Furthermore, one may administer the antibody in a targeted drug
delivery system, for example, in a liposome coated with a
tissue-specific antibody, targeting, for example, pathogen-induced
lesion characterized by immunopathology. The liposomes will be
targeted to and taken up selectively by the afflicted tissue.
[0084] Selecting an administration regimen for a therapeutic
depends on several factors, including the serum or tissue turnover
rate of the entity, the level of symptoms, the immunogenicity of
the entity, and the accessibility of the target cells in the
biological matrix. Preferably, an administration regimen maximizes
the amount of therapeutic delivered to the patient consistent with
an acceptable level of side effects. Accordingly, the amount of
biologic delivered depends in part on the particular entity and the
severity of the condition being treated. Guidance in selecting
appropriate doses of antibodies, cytokines, and small molecules are
available. See, e.g., Wawrzynczak (1996) Antibody Therapy, Bios
Scientific Pub. Ltd, Oxfordshire, UK; Kresina (ed.) (1991)

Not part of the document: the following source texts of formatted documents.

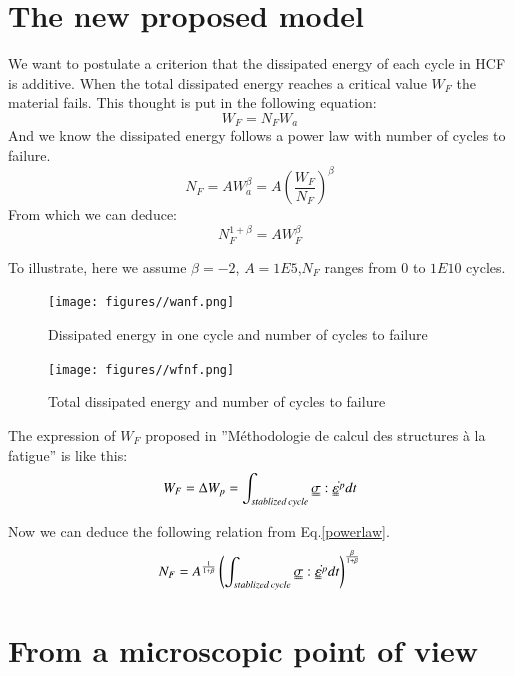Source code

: \documentclass[3p,times,procedia,number]{elsarticle}
\begin{document}
\section{The new proposed model}
We want to postulate a criterion that the dissipated energy of each cycle in HCF is additive. When the total dissipated energy reaches a critical value $W_F$ the material fails. This thought is put in the following equation:
\begin{equation}
W_F=N_FW_a
\end{equation}
And we know the dissipated energy follows a power law with number of cycles to failure.
\begin{equation}
N_F=AW_a^\beta=A(\frac{W_F}{N_F})^\beta
\end{equation}
From which we can deduce:
\begin{equation}
N_F^{1+\beta}=AW_F^\beta
\label{powerlaw}
\end{equation}

To illustrate, here we assume $\beta=-2$, $A=1E5$,$N_F$ ranges from $0$ to $1E10$ cycles.

\begin{figure}[h!]
		\begin{minipage}[t]{0.5\textwidth}
	\texttt{[image: figures//wanf.png]} 
	\caption{Dissipated energy in one cycle and number of cycles to failure}
	\label{WA-NF}
		\end{minipage}
		\begin{minipage}[t]{0.5\textwidth}
	\texttt{[image: figures//wfnf.png]} 
	\caption{Total dissipated energy and number of cycles to failure}
	\label{WF-NF}
		\end{minipage}
\end{figure}


The expression of $W_F$ proposed in ''Méthodologie de calcul des structures à la fatigue'' is like this:
\begin{equation}
	W_F=\Delta W_p=\int_{stablized \, cycle}^{}\uuline{\sigma}:\dot{\uuline{\varepsilon}^p}dt
\end{equation}

Now we can deduce the following relation from Eq.\eqref{powerlaw}.
\begin{equation}
N_F=A^{\frac{1}{1+\beta}}\left(\int_{stablized \, cycle}^{}\uuline{\sigma}:\dot{\uuline{\varepsilon}^p}dt\right)^{\frac{\beta}{1+\beta}}
\end{equation}

\section{From a microscopic point of view}
\end{document}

Monoclonal Antibodies, Cytokines and Arthritis, Marcel Dekker, New
York, N.Y.; Bach (ed.) (1993) Monoclonal Antibodies and Peptide
Therapy in Autoimmune Diseases, Marcel Dekker, New York, N.Y.;
Baert et al. (2003) New Engl. J. Med. 348:601-608; Milgrom et al.
(1999) New Engl. J. Med. 341:1966-1973; Slamon et al. (2001) New
Engl. J. Med. 344:783-792; Beniaminovitz et al. (2000) New Engl. J.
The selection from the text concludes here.